ABOUT THIS EXERCISE: From the records below, copy out exactly the lines from the one containing "The argument for" to the one containing "be the !-Radon", both included. Add nothing else.

====== RECORDS FOR THIS TASK

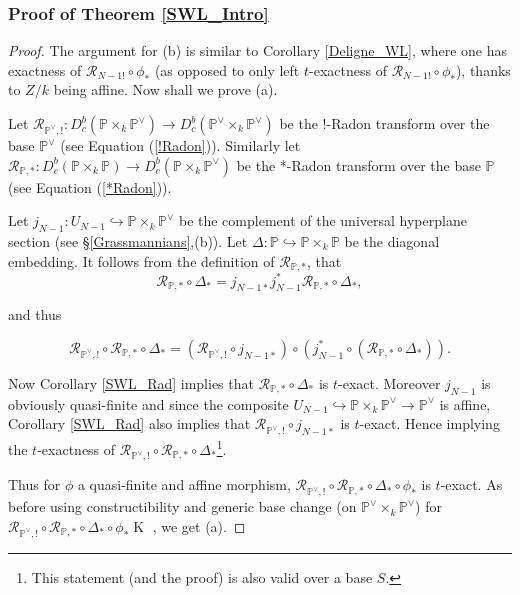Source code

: \documentclass[12pt, reqno]{amsart}
\theoremstyle{plain}
\theoremstyle{definition}
\theoremstyle{definition}
\newcommand{\bbP}{{\mathbb P}}
\newcommand{\cR}{{\mathcal R}}
\DeclareMathOperator{\KK}{K}
\begin{document}
\subsubsection{Proof of Theorem \ref{SWL_Intro}}\label{proof_SWL}


\begin{proof}
The argument for (b) is similar to Corollary \ref{Deligne_WL}, where one has exactness of $\cR_{N-1!} \circ \phi_*$ (as opposed to only left $t$-exactness of $\cR_{N-1!}\circ \phi_*$), thanks to $Z/k$ being affine. Now shall we prove (a). 


Let $\cR_{\bbP^{\vee},!} \colon D^{b}_c(\bbP \times_k \bbP^{\vee}) \to D^b_c(\bbP^{\vee} \times_k \bbP^{\vee})$ be the !-Radon transform over the base $\bbP^{\vee}$ (see Equation (\ref{!Radon})). 
Similarly let $\cR_{\bbP,*} \colon D^{b}_c(\bbP \times_k \bbP) \to D^b_c(\bbP \times_k \bbP^{\vee})$ be the *-Radon transform over the base $\bbP$ (see Equation (\ref{*Radon})).

Let $j_{N-1} \colon U_{N-1} \hookrightarrow \bbP \times_k \bbP^{\vee}$ be the complement of the universal hyperplane section (see \S \ref{Grassmannians},(b)). Let $\Delta \colon \bbP \hookrightarrow \bbP \times_k \bbP$ be the diagonal embedding. It follows from the definition of $\cR_{\bbP,*}$, that 
\[
\cR_{\bbP,*} \circ \Delta_*=j_{N-1*}j_{N-1}^*\cR_{\bbP,*} \circ \Delta_*,
\]

\noindent and thus

\[
\cR_{\bbP^{\vee},!} \circ \cR_{\bbP,*} \circ \Delta_*=(\cR_{\bbP^{\vee},!} \circ j_{N-1*}) \circ \left (j_{N-1}^* \circ \left (\cR_{\bbP,*} \circ \Delta_* \right ) \right ).
\]

Now Corollary \ref{SWL_Rad} implies that $\cR_{\bbP,*} \circ \Delta_*$ is $t$-exact. Moreover $j_{N-1}$ is obviously quasi-finite and since the composite $U_{N-1} \hookrightarrow \bbP \times_k \bbP^{\vee} \to \bbP^{\vee}$ is affine, Corollary \ref{SWL_Rad} also implies that $\cR_{\bbP^{\vee},!} \circ j_{N-1*}$ is $t$-exact. Hence implying the $t$-exactness of $\cR_{\bbP^{\vee},!} \circ \cR_{\bbP,*} \circ \Delta_*$\footnote{This statement (and the proof) is also valid over a base $S$.}.

Thus for $\phi$ a quasi-finite and affine morphism, $\cR_{\bbP^{\vee},!} \circ \cR_{\bbP,*} \circ \Delta_* \circ \phi_*$ is $t$-exact. As before using constructibility and generic base change (on $\bbP^{\vee} \times_k \bbP^{\vee}$) for $\cR_{\bbP^{\vee},!} \circ \cR_{\bbP,*} \circ \Delta_* \circ \phi_*\KK$ , we get (a).

\end{proof}
\end{document}
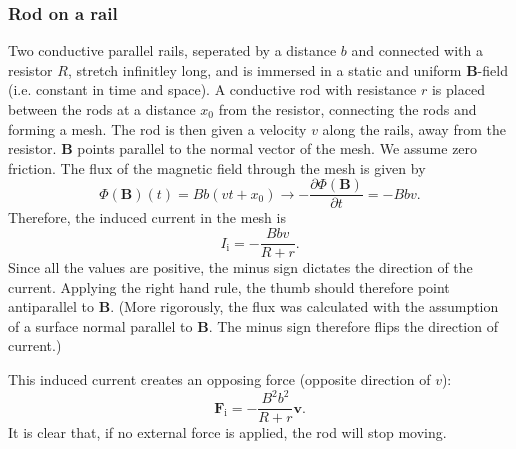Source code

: \documentclass[a4paper, 12pt]{article}
\renewcommand{\vec}[1]{\mathbf{#1}}
\newcommand{\B}{\ensuremath{\vec{B}}}
\begin{document}
        \subsubsection{Rod on a rail}
            Two conductive parallel rails, seperated by a distance $b$ and connected with a resistor $R$, stretch infinitley long, 
            and is immersed in a static and uniform \B-field (i.e. constant in time and space). 
            A conductive rod with resistance $r$ is placed between the rods at a distance $x_0$ from the resistor, 
            connecting the rods and forming a mesh. The rod is then given a velocity $v$ along the rails, away from the resistor.
            \B{} points parallel to the normal vector of the mesh. We assume zero friction. 
            The flux of the magnetic field through the mesh is given by
            \begin{equation}
                \Phi(\B)(t) = Bb(vt+x_0) \rightarrow -\frac{\partial \Phi(\B)}{\partial t} = -Bbv.
            \end{equation}
            Therefore, the induced current in the mesh is
            \begin{equation}
                I_\text{i} = -\frac{Bbv}{R+r}.
            \end{equation}
            Since all the values are positive, the minus sign dictates the direction of the current. Applying the right hand rule,
            the thumb should therefore point antiparallel to \B. 
            (More rigorously, the flux was calculated with the assumption of a surface normal parallel to \B. 
            The minus sign therefore flips the direction of current.)

            This induced current creates an opposing force (opposite direction of $v$): 
            \begin{equation}
                \vec{F}_\text{i} = -\frac{B^2b^2}{R+r}\vec{v}.
            \end{equation}
            It is clear that, if no external force is applied, the rod will stop moving.
\end{document}

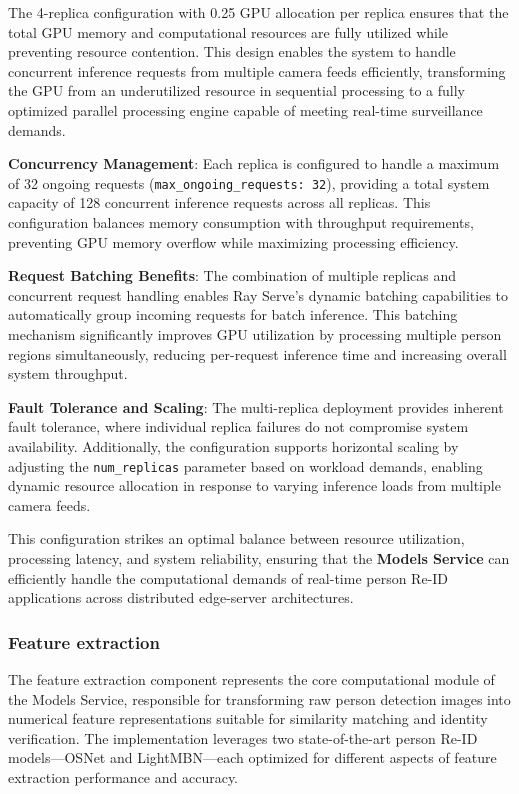 The 4-replica configuration with 0.25 GPU allocation per replica ensures that the total GPU memory and computational resources are fully utilized while preventing resource contention. This design enables the system to handle concurrent inference requests from multiple camera feeds efficiently, transforming the GPU from an underutilized resource in sequential processing to a fully optimized parallel processing engine capable of meeting real-time surveillance demands.

\textbf{Concurrency Management}: Each replica is configured to handle a maximum of 32 ongoing requests (\texttt{max\_ongoing\_requests: 32}), providing a total system capacity of 128 concurrent inference requests across all replicas. This configuration balances memory consumption with throughput requirements, preventing GPU memory overflow while maximizing processing efficiency.

\textbf{Request Batching Benefits}: The combination of multiple replicas and concurrent request handling enables Ray Serve's dynamic batching capabilities to automatically group incoming requests for batch inference. This batching mechanism significantly improves GPU utilization by processing multiple person regions simultaneously, reducing per-request inference time and increasing overall system throughput.

\textbf{Fault Tolerance and Scaling}: The multi-replica deployment provides inherent fault tolerance, where individual replica failures do not compromise system availability. Additionally, the configuration supports horizontal scaling by adjusting the \texttt{num\_replicas} parameter based on workload demands, enabling dynamic resource allocation in response to varying inference loads from multiple camera feeds.

This configuration strikes an optimal balance between resource utilization, processing latency, and system reliability, ensuring that the \textbf{Models Service} can efficiently handle the computational demands of real-time person Re-ID applications across distributed edge-server architectures.

\subsubsection{Feature extraction}

The feature extraction component represents the core computational module of the Models Service, responsible for transforming raw person detection images into numerical feature representations suitable for similarity matching and identity verification. The implementation leverages two state-of-the-art person Re-ID models—OSNet and LightMBN—each optimized for different aspects of feature extraction performance and accuracy.

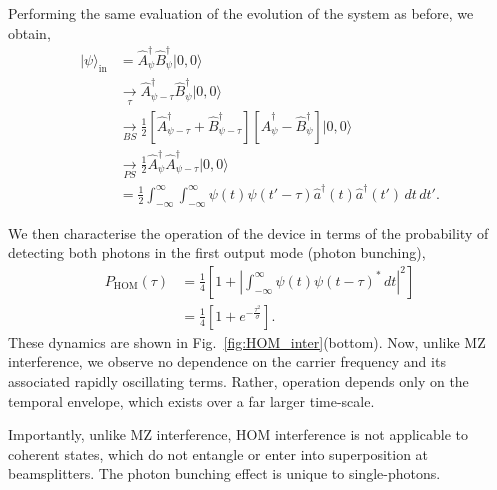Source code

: \documentclass[aps, rmp, twocolumn, amsmath, amssymb, nofootinbib, superscriptaddress, longbibliography, floatfix, table-of-contents, eqsecnum]{revtex4-1}
\newcommand{\ket}[1]{|#1\rangle}
\begin{document}
Performing the same evaluation of the evolution of the system as before, we obtain,
\begin{align}
	\ket\psi_\text{in} &= \hat{A}^\dag_\psi \hat{B}^\dag_\psi \ket{0,0} \nonumber \\
	&\underset{\tau}{\to} \hat{A}^\dag_{\psi-\tau} \hat{B}^\dag_\psi \ket{0,0} \nonumber \\
	&\underset{BS}{\to} \frac{1}{2} [\hat{A}^\dag_{\psi-\tau} + \hat{B}^\dag_{\psi-\tau}] [\hat{A}^\dag_\psi - \hat{B}^\dag_\psi] \ket{0,0} \nonumber \\
	&\underset{PS}{\to} \frac{1}{2} \hat{A}^\dag_\psi \hat{A}^\dag_{\psi-\tau} \ket{0,0} \nonumber \\
	&= \frac{1}{2} \int_{-\infty}^\infty \int_{-\infty}^\infty \psi(t)\psi(t'-\tau)\hat{a}^\dag(t)\hat{a}^\dag(t')\,dt\,dt'.
\end{align}

We then characterise the operation of the device in terms of the probability of detecting both photons in the first output mode (photon bunching),
\begin{align}
	P_\text{HOM}(\tau) &= \frac{1}{4} \left[1 + \left|\int_{-\infty}^\infty \psi(t)\psi(t-\tau)^*\,dt\right|^2 \right] \nonumber \\
	&= \frac{1}{4}\left[ 1 + e^{-\frac{\tau^2}{\sigma}} \right].
\end{align}
These dynamics are shown in Fig.~\ref{fig:HOM_inter}(bottom). Now, unlike MZ interference, we observe no dependence on the carrier frequency and its associated rapidly oscillating terms. Rather, operation depends only on the temporal envelope, which exists over a far larger time-scale.

Importantly, unlike MZ interference, HOM interference is not applicable to coherent states, which do not entangle or enter into superposition at beamsplitters. The photon bunching effect is unique to single-photons.
\end{document}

============

SOLVED EXERCISE:
The argument for (b) is similar to Corollary \ref{Deligne_WL}, where one has exactness of $\cR_{N-1!} \circ \phi_*$ (as opposed to only left $t$-exactness of $\cR_{N-1!}\circ \phi_*$), thanks to $Z/k$ being affine. Now shall we prove (a). 


Let $\cR_{\bbP^{\vee},!} \colon D^{b}_c(\bbP \times_k \bbP^{\vee}) \to D^b_c(\bbP^{\vee} \times_k \bbP^{\vee})$ be the !-Radon transform over the base $\bbP^{\vee}$ (see Equation (\ref{!Radon})). 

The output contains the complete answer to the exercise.